A novel model associated with tumor microenvironment on predicting prognosis and immunotherapy in triple negative breast cancer

Triple negative breast cancer (TNBC) is the most aggressive and malignant subtype in breast cancer. Immunotherapy is a currently promising and effective treatment for TNBC, while not all patients are responsive. Therefore, it is necessary to explore novel biomarkers to screen sensitive populations for immunotherapy. All mRNA expression profiles of TNBC from The Cancer Genome Atlas (TCGA) database were clustered into two subgroups by analyzing tumor immune microenvironment (TIME) with single sample gene set enrichment analysis (ssGSEA). A risk score model was constructed based on differently expressed genes (DEGs) identified from two subgroups using Cox and Least Absolute Shrinkage and Selector Operation (LASSO) regression model. And it was validated by Kaplan–Meier analysis and Receiver Operating Characteristic (ROC) analysis in Gene Expression Omnibus (GEO) and the Molecular Taxonomy of Breast Cancer International Consortium (METABRIC) databases. Multiplex immunofluorescence (mIF) and Immunohistochemical (IHC) staining were performed on clinical TNBC tissue samples.

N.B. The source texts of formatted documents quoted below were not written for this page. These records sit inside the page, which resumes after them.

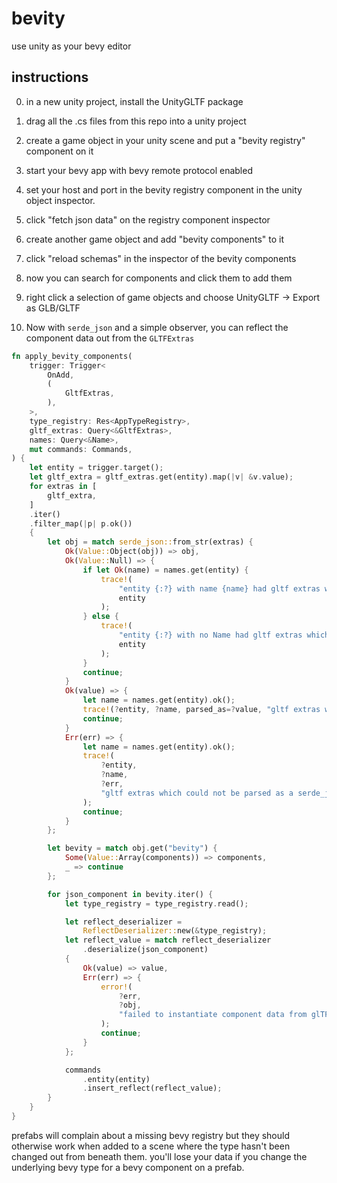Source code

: # bevity
use unity as your bevy editor

## instructions

0. in a new unity project, install the UnityGLTF package

1. drag all the .cs files from this repo into a unity project

2. create a game object in your unity scene and put a "bevity registry" component on it

3. start your bevy app with bevy remote protocol enabled

4. set your host and port in the bevity registry component in the unity object inspector. 

5. click "fetch json data" on the registry component inspector

6. create another game object and add "bevity components" to it

7. click "reload schemas" in the inspector of the bevity components

8. now you can search for components and click them to add them

9. right click a selection of game objects and choose UnityGLTF -> Export as GLB/GLTF

10. Now with `serde_json` and a simple observer, you can reflect the component data out from the `GLTFExtras`

```rs
fn apply_bevity_components(
    trigger: Trigger<
        OnAdd,
        (
            GltfExtras,
        ),
    >,
    type_registry: Res<AppTypeRegistry>,
    gltf_extras: Query<&GltfExtras>,
    names: Query<&Name>,
    mut commands: Commands,
) {
    let entity = trigger.target();
    let gltf_extra = gltf_extras.get(entity).map(|v| &v.value);
    for extras in [
        gltf_extra,
    ]
    .iter()
    .filter_map(|p| p.ok())
    {
        let obj = match serde_json::from_str(extras) {
            Ok(Value::Object(obj)) => obj,
            Ok(Value::Null) => {
                if let Ok(name) = names.get(entity) {
                    trace!(
                        "entity {:?} with name {name} had gltf extras which could not be parsed as a serde_json::Value::Object; parsed as Null",
                        entity
                    );
                } else {
                    trace!(
                        "entity {:?} with no Name had gltf extras which could not be parsed as a serde_json::Value::Object; parsed as Null",
                        entity
                    );
                }
                continue;
            }
            Ok(value) => {
                let name = names.get(entity).ok();
                trace!(?entity, ?name, parsed_as=?value, "gltf extras which could not be parsed as a serde_json::Value::Object");
                continue;
            }
            Err(err) => {
                let name = names.get(entity).ok();
                trace!(
                    ?entity,
                    ?name,
                    ?err,
                    "gltf extras which could not be parsed as a serde_json::Value::Object"
                );
                continue;
            }
        };

        let bevity = match obj.get("bevity") {
            Some(Value::Array(components)) => components,
            _ => continue
        };

        for json_component in bevity.iter() {
            let type_registry = type_registry.read();

            let reflect_deserializer =
                ReflectDeserializer::new(&type_registry);
            let reflect_value = match reflect_deserializer
                .deserialize(json_component)
            {
                Ok(value) => value,
                Err(err) => {
                    error!(
                        ?err,
                        ?obj,
                        "failed to instantiate component data from glTF data"
                    );
                    continue;
                }
            };

            commands
                .entity(entity)
                .insert_reflect(reflect_value);
        }
    }
}
```


prefabs will complain about a missing bevy registry but they should otherwise work when added to a scene where the type hasn't been changed out from beneath them. you'll lose your data if you change the underlying bevy type for a bevy component on a prefab.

The relationship between risk score and immune checkpoint blockades (ICB) related signatures was further investigated, as well as the biological processes were performed by gene set enrichment analysis (GSEA). We obtained three DEGs positively related to prognosis and infiltrating immune cells in TNBC. Our risk score model could be an independent prognostic factor and the low risk group exhibited a prolonged overall survival (OS). Patients in low risk group were more likely to present a higher immune infiltration and stronger response to immunotherapy. GSEA revealed the model was associated with immune-related pathways. We constructed and validated a novel model based on three prognostic genes related to TIME in TNBC. The model contributed a robust signature that could predict the prognosis in TNBC, especially for the efficacy of immunotherapy. SUPPLEMENTARY INFORMATION: The online version contains supplementary material available at 10.1007/s10238-023-01090-5.